- _What you have to do_: Up to and including the line that contains "- Cover a range", reproduce every line exactly, beginning with the first line below.

- _Extracted records_:

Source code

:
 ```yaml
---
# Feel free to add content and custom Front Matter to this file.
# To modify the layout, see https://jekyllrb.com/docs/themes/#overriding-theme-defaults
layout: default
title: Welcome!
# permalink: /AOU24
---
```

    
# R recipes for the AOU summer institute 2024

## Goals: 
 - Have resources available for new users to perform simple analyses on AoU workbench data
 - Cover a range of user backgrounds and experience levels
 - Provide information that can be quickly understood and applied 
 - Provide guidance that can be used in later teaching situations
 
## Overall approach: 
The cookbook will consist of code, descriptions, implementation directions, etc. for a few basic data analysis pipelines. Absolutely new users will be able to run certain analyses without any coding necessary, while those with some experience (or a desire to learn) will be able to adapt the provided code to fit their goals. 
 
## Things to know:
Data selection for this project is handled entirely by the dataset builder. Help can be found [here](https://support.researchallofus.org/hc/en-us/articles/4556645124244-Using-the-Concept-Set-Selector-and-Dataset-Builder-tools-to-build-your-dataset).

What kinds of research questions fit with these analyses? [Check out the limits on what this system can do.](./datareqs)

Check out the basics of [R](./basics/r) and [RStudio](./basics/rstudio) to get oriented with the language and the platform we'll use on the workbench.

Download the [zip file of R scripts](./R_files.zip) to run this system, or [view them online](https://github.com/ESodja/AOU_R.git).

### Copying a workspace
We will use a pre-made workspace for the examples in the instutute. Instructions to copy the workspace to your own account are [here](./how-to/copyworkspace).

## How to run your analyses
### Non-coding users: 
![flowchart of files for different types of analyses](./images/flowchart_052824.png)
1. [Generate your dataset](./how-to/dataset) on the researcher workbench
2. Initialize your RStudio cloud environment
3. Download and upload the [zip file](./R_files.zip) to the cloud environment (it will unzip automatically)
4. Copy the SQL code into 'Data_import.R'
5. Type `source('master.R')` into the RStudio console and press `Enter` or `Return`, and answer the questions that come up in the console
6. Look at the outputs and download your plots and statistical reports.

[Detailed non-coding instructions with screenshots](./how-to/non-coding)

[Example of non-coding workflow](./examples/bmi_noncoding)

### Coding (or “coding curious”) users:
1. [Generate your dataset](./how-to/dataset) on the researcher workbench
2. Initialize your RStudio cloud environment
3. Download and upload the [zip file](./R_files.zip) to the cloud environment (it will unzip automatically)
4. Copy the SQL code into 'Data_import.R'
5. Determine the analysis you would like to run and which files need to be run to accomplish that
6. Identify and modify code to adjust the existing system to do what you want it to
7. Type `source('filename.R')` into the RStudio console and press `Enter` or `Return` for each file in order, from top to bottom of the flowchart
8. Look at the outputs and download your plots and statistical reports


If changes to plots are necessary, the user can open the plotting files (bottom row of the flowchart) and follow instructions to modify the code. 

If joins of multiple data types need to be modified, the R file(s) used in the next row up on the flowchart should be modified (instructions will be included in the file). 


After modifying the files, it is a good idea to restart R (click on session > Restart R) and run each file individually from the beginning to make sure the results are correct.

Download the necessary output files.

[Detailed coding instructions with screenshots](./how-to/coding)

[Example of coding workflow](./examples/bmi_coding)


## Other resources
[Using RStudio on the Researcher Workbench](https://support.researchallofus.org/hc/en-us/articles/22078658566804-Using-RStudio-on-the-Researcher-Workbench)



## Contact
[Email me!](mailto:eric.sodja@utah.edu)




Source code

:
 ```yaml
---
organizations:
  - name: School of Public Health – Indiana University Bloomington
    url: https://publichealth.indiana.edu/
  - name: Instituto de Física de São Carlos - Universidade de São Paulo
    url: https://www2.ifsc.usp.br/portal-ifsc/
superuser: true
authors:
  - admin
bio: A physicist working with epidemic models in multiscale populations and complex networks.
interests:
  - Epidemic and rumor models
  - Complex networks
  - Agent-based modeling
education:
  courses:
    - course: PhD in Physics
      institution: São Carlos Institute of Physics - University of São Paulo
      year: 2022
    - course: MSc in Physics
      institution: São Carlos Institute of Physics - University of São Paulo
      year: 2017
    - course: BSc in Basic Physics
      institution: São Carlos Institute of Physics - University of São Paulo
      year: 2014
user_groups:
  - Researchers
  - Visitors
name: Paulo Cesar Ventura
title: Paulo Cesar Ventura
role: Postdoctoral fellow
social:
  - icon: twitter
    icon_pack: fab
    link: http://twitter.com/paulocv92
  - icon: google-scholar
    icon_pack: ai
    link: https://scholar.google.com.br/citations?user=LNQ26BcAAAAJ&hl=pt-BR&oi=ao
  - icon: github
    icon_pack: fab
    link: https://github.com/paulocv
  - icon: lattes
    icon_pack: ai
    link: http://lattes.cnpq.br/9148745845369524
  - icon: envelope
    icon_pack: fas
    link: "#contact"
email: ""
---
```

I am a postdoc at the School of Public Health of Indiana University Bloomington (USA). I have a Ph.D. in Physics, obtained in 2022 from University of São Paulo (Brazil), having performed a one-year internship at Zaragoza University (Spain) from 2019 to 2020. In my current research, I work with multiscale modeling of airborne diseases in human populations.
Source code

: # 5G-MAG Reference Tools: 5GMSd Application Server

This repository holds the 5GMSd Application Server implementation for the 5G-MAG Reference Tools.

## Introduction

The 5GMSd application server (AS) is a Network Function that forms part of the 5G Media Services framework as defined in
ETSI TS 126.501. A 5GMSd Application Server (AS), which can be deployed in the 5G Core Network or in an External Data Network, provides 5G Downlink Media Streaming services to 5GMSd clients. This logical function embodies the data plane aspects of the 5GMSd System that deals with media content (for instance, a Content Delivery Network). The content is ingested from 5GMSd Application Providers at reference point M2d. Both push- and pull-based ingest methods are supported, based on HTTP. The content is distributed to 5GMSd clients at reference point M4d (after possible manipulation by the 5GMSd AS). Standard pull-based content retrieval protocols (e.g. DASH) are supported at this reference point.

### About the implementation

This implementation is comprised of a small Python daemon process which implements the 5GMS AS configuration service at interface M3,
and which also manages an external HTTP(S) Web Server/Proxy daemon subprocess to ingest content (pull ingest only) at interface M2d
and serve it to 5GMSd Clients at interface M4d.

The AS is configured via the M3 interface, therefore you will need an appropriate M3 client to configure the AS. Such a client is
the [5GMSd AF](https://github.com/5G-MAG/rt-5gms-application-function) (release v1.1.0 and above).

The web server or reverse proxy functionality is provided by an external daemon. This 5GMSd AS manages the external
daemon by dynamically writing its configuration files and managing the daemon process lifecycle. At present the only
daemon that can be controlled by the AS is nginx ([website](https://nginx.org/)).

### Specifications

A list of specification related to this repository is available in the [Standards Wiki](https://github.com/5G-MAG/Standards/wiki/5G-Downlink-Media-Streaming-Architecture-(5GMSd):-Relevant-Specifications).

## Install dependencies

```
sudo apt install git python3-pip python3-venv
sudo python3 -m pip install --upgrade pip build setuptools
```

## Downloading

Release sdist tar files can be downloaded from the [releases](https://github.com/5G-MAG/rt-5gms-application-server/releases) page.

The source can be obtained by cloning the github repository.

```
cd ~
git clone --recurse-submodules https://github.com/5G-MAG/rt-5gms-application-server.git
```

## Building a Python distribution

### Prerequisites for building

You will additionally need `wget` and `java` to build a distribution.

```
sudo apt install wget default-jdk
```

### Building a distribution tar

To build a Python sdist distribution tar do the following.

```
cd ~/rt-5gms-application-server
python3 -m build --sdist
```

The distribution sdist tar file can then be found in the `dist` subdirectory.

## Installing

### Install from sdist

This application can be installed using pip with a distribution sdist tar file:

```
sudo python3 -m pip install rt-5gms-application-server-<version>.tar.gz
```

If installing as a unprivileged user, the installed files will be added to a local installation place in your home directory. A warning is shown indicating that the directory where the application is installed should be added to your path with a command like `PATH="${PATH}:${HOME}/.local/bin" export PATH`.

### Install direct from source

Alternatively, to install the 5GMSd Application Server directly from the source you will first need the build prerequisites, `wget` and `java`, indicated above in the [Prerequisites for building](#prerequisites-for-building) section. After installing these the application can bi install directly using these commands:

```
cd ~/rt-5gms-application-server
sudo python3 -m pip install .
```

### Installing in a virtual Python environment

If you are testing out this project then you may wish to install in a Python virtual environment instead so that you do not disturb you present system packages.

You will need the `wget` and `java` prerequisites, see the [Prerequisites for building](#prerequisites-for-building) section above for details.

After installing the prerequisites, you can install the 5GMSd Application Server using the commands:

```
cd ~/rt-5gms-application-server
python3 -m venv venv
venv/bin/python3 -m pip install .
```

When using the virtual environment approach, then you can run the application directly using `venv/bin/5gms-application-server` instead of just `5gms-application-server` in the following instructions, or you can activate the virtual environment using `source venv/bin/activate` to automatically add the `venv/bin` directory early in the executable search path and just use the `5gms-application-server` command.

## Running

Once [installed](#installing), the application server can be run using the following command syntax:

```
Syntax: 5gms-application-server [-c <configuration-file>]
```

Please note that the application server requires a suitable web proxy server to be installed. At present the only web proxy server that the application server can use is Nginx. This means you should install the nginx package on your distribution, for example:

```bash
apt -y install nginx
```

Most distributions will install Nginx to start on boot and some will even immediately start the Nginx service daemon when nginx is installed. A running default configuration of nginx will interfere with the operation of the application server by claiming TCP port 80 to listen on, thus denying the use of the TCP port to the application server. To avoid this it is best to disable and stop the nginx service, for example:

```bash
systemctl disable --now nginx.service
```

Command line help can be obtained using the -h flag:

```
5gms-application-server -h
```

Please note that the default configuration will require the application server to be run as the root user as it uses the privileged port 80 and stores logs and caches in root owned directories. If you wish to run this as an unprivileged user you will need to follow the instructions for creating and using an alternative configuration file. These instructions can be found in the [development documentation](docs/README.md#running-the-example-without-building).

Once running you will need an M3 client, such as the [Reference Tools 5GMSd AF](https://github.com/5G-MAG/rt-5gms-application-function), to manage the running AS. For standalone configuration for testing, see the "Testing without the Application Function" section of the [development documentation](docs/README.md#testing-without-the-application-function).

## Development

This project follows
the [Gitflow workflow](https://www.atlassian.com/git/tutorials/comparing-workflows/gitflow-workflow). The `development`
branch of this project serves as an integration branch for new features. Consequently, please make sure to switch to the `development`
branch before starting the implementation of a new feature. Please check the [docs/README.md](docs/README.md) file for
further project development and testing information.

- _Problem solution_:
Source code

:
 ```yaml
---
# Feel free to add content and custom Front Matter to this file.
# To modify the layout, see https://jekyllrb.com/docs/themes/#overriding-theme-defaults
layout: default
title: Welcome!
# permalink: /AOU24
---
```

    
# R recipes for the AOU summer institute 2024

## Goals: 
 - Have resources available for new users to perform simple analyses on AoU workbench data
 - Cover a range of user backgrounds and experience levels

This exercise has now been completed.